Wang, Qingzhong; Wan, Jia; Chan, Antoni B

Diversity is one of the most important properties in image captioning, as it reflects various expressions of important concepts presented in an image. However, the most popular metrics cannot well evaluate the diversity of multiple captions. In this paper, we first propose a metric to measure the diversity of a set of captions, which is derived from latent semantic analysis (LSA), and then kernelize LSA using CIDEr (R. Vedantam et al., 2015) similarity. Compared with mBLEU (R. Shetty et al., 2017), our proposed diversity metrics show a relatively strong correlation to human evaluation. We conduct extensive experiments, finding there is a large gap between the performance of the current state-of-the-art models and human annotations considering both diversity and accuracy; the models that aim to generate captions with higher CIDEr scores normally obtain lower diversity scores, which generally learn to describe images using common words. To bridge this "diversity" gap, we consider several methods for training caption models to generate diverse captions. First, we show that balancing the cross-entropy loss and CIDEr reward in reinforcement learning during training can effectively control the tradeoff between diversity and accuracy of the generated captions.

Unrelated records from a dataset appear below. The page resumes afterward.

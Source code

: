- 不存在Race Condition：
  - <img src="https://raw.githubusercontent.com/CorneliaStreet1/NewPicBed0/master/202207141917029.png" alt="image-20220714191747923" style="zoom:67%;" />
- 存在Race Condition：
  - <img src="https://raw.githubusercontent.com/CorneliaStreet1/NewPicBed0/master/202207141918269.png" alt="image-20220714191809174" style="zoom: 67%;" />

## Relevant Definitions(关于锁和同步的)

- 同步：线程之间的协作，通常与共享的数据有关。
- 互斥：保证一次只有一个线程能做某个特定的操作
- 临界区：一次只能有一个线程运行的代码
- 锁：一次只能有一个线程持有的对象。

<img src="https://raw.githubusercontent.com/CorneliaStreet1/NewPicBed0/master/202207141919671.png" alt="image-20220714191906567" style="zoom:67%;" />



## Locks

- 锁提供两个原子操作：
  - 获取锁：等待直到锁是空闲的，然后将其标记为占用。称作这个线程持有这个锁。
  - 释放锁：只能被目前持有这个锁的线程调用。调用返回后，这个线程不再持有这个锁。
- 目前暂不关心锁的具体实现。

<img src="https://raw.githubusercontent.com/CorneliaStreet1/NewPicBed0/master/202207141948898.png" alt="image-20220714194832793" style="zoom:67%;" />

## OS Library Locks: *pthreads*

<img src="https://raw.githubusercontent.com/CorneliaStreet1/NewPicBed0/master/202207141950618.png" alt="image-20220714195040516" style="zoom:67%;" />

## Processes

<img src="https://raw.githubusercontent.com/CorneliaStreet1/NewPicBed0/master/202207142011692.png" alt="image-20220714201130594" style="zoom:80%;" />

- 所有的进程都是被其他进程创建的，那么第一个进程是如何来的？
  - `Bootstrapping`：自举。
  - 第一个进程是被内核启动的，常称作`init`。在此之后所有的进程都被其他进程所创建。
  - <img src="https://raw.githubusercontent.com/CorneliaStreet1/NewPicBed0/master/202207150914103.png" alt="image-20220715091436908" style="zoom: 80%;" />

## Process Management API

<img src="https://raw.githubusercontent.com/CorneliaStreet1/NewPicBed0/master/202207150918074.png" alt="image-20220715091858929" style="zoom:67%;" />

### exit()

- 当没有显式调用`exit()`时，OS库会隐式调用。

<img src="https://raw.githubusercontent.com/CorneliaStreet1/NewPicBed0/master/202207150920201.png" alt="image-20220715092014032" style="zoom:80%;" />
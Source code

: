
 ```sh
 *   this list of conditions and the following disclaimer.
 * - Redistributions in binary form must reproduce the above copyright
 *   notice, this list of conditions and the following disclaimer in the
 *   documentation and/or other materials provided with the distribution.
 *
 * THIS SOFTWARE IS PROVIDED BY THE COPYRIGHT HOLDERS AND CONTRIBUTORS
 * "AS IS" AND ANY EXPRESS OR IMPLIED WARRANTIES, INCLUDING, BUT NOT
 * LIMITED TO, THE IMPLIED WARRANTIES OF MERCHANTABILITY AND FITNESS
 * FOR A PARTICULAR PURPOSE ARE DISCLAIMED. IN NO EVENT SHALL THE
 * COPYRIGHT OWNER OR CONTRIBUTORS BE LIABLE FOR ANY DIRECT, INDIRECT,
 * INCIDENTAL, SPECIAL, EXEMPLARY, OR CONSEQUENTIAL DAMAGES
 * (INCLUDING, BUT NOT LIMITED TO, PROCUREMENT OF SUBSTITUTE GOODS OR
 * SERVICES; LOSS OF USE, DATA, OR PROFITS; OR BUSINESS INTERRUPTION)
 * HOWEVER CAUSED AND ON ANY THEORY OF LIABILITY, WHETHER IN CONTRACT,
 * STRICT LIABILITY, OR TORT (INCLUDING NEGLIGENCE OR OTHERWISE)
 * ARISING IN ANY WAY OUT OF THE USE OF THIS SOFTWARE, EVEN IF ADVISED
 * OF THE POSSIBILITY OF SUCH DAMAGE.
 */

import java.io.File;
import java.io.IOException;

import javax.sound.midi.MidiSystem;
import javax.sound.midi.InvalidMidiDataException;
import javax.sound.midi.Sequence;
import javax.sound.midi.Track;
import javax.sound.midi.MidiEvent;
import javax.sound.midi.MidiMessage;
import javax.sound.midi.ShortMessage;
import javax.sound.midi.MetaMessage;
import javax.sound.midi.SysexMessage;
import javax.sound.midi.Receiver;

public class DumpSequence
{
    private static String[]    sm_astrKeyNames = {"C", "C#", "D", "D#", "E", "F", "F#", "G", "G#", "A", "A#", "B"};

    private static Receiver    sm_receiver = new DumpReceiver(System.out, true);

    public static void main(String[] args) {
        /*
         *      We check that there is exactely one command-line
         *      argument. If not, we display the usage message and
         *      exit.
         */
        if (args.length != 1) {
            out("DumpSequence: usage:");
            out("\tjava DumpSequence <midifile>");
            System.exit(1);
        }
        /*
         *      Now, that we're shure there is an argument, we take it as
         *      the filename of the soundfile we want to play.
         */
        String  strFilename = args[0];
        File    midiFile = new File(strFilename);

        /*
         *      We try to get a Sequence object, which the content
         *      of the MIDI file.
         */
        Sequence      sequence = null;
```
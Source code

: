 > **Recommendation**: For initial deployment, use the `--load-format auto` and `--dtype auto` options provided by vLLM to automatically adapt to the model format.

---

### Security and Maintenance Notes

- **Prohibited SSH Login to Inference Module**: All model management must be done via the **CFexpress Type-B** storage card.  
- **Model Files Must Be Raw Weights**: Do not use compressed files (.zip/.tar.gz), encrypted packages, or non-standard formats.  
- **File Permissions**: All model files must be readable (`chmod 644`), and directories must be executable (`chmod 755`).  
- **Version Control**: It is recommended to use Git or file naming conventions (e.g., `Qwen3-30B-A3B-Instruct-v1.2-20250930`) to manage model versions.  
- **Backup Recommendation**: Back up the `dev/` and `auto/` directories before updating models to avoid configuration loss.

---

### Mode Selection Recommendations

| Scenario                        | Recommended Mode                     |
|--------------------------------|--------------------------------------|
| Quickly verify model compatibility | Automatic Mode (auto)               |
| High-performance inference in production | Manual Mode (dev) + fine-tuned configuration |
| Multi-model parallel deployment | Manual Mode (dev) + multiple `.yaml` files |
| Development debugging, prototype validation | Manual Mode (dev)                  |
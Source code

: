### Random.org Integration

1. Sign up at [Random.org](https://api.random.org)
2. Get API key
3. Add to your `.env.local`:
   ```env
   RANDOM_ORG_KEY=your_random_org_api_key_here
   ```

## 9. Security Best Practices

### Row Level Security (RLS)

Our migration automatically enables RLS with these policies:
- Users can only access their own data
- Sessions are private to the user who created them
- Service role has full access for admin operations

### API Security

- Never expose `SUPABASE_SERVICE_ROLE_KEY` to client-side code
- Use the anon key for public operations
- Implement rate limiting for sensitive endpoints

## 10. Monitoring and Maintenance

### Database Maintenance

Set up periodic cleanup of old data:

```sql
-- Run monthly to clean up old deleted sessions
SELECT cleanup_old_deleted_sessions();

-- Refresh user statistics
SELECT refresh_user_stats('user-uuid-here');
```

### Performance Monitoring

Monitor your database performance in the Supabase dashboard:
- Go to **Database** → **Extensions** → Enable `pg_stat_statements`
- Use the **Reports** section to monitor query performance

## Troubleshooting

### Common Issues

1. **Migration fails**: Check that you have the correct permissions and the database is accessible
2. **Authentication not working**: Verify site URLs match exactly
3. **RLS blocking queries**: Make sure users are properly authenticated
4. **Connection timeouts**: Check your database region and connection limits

Second, we develop approaches that directly optimize our diversity metric and CIDEr score using reinforcement learning. These proposed approaches using reinforcement learning (RL) can be unified into a self-critical (S. J. Rennie et al., 2017) framework with new RL baselines. Third, we combine accuracy and diversity into a single measure using an ensemble matrix, and then maximize the determinant of the ensemble matrix via reinforcement learning to boost diversity and accuracy, which outperforms its counterparts on the oracle test. Finally, inspired by determinantal point processes (DPP), we develop a DPP selection algorithm to select a subset of captions from a large number of candidate captions. The experimental results show that maximizing the determinant of the ensemble matrix outperforms other methods considerably improving diversity and accuracy.